==== Data section

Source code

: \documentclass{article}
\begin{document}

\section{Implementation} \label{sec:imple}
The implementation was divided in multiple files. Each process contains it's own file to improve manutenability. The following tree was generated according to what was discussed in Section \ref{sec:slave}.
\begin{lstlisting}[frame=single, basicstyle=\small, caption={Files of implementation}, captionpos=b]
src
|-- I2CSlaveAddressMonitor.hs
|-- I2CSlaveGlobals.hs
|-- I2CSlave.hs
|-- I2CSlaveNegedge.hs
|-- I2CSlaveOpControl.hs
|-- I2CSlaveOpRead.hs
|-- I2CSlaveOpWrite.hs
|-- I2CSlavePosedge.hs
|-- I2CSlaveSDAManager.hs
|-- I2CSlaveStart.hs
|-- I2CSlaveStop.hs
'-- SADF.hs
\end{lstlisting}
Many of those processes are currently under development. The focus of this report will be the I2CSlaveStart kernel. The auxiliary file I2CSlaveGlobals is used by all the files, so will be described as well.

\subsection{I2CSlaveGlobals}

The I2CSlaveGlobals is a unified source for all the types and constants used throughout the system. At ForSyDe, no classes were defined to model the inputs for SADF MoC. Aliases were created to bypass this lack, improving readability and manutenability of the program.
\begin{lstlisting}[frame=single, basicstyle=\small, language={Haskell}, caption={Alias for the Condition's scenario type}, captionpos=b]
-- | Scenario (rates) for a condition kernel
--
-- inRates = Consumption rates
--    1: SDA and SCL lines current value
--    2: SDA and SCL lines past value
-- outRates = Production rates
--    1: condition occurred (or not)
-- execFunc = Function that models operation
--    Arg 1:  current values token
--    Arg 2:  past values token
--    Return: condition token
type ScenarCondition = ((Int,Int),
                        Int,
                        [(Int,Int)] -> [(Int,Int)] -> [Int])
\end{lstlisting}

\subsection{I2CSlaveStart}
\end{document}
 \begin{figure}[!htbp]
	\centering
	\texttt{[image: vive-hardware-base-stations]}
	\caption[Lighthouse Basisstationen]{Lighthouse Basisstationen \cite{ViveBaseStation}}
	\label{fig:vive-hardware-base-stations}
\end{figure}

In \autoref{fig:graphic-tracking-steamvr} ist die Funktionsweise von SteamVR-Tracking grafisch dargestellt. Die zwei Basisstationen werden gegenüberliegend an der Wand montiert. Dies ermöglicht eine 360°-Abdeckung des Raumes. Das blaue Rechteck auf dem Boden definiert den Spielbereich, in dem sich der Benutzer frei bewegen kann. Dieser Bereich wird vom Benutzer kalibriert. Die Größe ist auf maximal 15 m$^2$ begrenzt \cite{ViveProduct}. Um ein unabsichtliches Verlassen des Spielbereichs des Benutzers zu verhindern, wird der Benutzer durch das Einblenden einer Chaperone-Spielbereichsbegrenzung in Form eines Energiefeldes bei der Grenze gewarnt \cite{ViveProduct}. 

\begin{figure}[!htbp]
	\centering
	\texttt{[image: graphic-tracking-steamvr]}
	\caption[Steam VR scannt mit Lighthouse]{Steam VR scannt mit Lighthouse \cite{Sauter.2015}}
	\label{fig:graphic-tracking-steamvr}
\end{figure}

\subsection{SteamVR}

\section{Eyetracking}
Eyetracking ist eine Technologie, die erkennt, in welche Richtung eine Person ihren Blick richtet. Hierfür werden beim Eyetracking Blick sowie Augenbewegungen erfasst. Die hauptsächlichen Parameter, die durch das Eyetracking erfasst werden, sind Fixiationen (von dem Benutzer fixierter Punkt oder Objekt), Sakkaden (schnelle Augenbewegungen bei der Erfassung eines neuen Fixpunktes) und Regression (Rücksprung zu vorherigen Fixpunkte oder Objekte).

========

What you will do: Every record must be returned exactly.

Exercise response:
Source code

: \documentclass{article}
\begin{document}

\section{Implementation} \label{sec:imple}
The implementation was divided in multiple files. Each process contains it's own file to improve manutenability. The following tree was generated according to what was discussed in Section \ref{sec:slave}.
\begin{lstlisting}[frame=single, basicstyle=\small, caption={Files of implementation}, captionpos=b]
src
|-- I2CSlaveAddressMonitor.hs
|-- I2CSlaveGlobals.hs
|-- I2CSlave.hs
|-- I2CSlaveNegedge.hs
|-- I2CSlaveOpControl.hs
|-- I2CSlaveOpRead.hs
|-- I2CSlaveOpWrite.hs
|-- I2CSlavePosedge.hs
|-- I2CSlaveSDAManager.hs
|-- I2CSlaveStart.hs
|-- I2CSlaveStop.hs
'-- SADF.hs
\end{lstlisting}
Many of those processes are currently under development. The focus of this report will be the I2CSlaveStart kernel. The auxiliary file I2CSlaveGlobals is used by all the files, so will be described as well.

\subsection{I2CSlaveGlobals}

The I2CSlaveGlobals is a unified source for all the types and constants used throughout the system. At ForSyDe, no classes were defined to model the inputs for SADF MoC. Aliases were created to bypass this lack, improving readability and manutenability of the program.
\begin{lstlisting}[frame=single, basicstyle=\small, language={Haskell}, caption={Alias for the Condition's scenario type}, captionpos=b]
-- | Scenario (rates) for a condition kernel
--
-- inRates = Consumption rates
--    1: SDA and SCL lines current value
--    2: SDA and SCL lines past value
-- outRates = Production rates
--    1: condition occurred (or not)
-- execFunc = Function that models operation
--    Arg 1:  current values token
--    Arg 2:  past values token
--    Return: condition token
type ScenarCondition = ((Int,Int),
                        Int,
                        [(Int,Int)] -> [(Int,Int)] -> [Int])
\end{lstlisting}

\subsection{I2CSlaveStart}
\end{document}
 \begin{figure}[!htbp]
	\centering
	\texttt{[image: vive-hardware-base-stations]}
	\caption[Lighthouse Basisstationen]{Lighthouse Basisstationen \cite{ViveBaseStation}}
	\label{fig:vive-hardware-base-stations}
\end{figure}

In \autoref{fig:graphic-tracking-steamvr} ist die Funktionsweise von SteamVR-Tracking grafisch dargestellt. Die zwei Basisstationen werden gegenüberliegend an der Wand montiert. Dies ermöglicht eine 360°-Abdeckung des Raumes. Das blaue Rechteck auf dem Boden definiert den Spielbereich, in dem sich der Benutzer frei bewegen kann. Dieser Bereich wird vom Benutzer kalibriert. Die Größe ist auf maximal 15 m$^2$ begrenzt \cite{ViveProduct}. Um ein unabsichtliches Verlassen des Spielbereichs des Benutzers zu verhindern, wird der Benutzer durch das Einblenden einer Chaperone-Spielbereichsbegrenzung in Form eines Energiefeldes bei der Grenze gewarnt \cite{ViveProduct}. 

\begin{figure}[!htbp]
	\centering
	\texttt{[image: graphic-tracking-steamvr]}
	\caption[Steam VR scannt mit Lighthouse]{Steam VR scannt mit Lighthouse \cite{Sauter.2015}}
	\label{fig:graphic-tracking-steamvr}
\end{figure}

\subsection{SteamVR}

\section{Eyetracking}
Eyetracking ist eine Technologie, die erkennt, in welche Richtung eine Person ihren Blick richtet. Hierfür werden beim Eyetracking Blick sowie Augenbewegungen erfasst. Die hauptsächlichen Parameter, die durch das Eyetracking erfasst werden, sind Fixiationen (von dem Benutzer fixierter Punkt oder Objekt), Sakkaden (schnelle Augenbewegungen bei der Erfassung eines neuen Fixpunktes) und Regression (Rücksprung zu vorherigen Fixpunkte oder Objekte).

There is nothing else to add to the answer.